▸ **DATASET EXCERPTS**
*-*-*

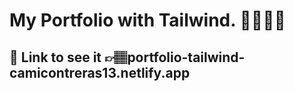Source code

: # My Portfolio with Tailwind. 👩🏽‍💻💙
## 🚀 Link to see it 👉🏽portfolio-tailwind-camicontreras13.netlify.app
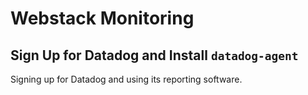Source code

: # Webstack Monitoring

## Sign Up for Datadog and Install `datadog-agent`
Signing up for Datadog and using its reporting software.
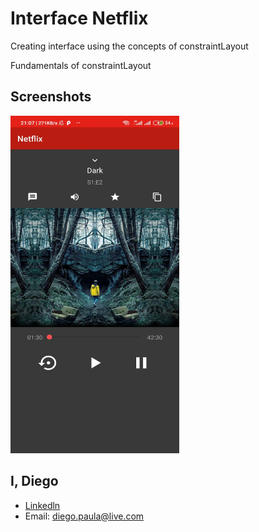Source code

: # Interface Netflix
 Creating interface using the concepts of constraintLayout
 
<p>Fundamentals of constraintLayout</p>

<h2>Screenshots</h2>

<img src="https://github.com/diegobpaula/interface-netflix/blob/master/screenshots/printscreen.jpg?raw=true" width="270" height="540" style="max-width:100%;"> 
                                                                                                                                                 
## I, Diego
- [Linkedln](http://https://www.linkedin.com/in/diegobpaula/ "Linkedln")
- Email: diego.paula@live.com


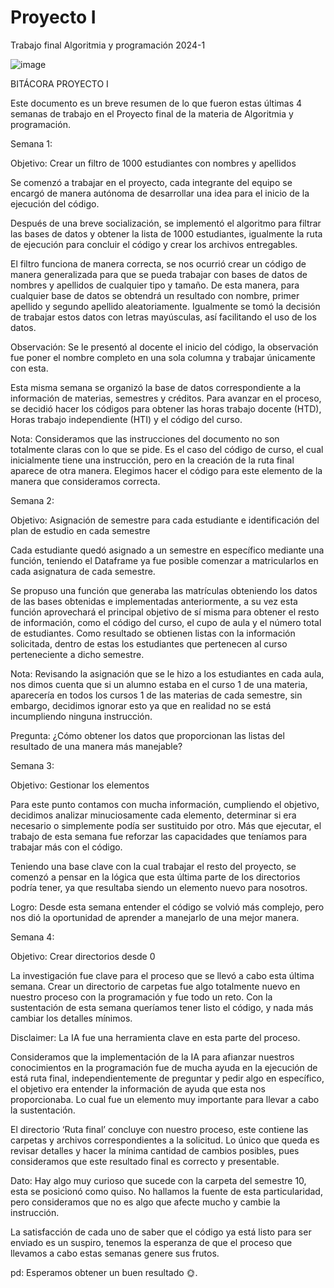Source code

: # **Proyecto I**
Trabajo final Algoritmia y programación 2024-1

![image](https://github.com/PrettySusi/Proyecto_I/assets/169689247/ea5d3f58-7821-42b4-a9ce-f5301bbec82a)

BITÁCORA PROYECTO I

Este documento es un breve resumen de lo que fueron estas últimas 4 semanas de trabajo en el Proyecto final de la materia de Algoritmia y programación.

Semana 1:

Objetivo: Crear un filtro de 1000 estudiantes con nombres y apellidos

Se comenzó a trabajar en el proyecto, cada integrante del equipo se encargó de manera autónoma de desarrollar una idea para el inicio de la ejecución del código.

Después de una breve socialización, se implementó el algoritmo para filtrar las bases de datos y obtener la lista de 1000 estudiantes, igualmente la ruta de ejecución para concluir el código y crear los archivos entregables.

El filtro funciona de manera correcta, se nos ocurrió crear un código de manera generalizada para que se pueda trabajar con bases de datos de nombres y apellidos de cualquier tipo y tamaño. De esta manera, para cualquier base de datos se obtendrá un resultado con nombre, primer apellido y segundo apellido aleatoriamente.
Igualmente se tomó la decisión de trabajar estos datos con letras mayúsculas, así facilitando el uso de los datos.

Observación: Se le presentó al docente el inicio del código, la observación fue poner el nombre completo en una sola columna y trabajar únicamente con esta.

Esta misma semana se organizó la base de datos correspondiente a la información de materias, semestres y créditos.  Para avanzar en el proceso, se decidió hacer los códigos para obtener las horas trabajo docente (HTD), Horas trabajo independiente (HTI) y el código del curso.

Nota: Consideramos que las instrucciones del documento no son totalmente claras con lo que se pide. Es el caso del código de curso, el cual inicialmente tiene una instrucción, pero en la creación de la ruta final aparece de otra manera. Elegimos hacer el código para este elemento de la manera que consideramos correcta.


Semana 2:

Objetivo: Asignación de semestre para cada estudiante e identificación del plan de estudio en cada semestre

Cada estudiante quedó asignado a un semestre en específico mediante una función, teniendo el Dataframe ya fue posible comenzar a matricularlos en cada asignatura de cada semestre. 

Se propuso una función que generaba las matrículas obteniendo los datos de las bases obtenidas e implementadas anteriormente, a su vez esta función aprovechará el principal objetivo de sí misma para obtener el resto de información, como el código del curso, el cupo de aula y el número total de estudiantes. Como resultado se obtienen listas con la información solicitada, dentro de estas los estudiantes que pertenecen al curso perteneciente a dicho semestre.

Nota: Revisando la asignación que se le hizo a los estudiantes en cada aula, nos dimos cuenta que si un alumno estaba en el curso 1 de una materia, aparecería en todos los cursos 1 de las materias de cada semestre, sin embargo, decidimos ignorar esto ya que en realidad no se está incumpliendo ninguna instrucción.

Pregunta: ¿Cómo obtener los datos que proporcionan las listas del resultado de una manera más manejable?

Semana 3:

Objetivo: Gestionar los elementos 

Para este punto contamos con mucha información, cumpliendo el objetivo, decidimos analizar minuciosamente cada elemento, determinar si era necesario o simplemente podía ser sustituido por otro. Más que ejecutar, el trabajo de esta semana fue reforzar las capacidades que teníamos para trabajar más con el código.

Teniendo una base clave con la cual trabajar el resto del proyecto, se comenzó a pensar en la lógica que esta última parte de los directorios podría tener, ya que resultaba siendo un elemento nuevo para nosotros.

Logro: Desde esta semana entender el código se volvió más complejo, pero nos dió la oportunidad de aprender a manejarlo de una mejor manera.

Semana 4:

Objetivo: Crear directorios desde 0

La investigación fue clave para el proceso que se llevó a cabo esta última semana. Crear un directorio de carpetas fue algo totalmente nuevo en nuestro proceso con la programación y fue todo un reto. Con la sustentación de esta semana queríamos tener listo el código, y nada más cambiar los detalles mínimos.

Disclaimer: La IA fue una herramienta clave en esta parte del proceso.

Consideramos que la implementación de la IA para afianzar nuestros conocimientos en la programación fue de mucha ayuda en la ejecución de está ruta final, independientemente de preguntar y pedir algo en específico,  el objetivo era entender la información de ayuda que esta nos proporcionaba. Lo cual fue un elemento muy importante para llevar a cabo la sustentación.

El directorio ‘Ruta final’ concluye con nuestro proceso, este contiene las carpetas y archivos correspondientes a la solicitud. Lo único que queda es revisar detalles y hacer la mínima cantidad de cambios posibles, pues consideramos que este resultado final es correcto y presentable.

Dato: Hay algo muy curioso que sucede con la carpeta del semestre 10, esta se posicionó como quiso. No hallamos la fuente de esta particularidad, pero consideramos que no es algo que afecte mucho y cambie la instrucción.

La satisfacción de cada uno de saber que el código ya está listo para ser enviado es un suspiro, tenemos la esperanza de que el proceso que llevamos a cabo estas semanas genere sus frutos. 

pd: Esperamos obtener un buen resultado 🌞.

*-*-*

▸ **WORK INSTRUCTION**
All lines of the entries containing the string "constraintLayout" must be shown in full.

▸ **SOLUTION BELOW**
 Creating interface using the concepts of constraintLayout
<p>Fundamentals of constraintLayout</p>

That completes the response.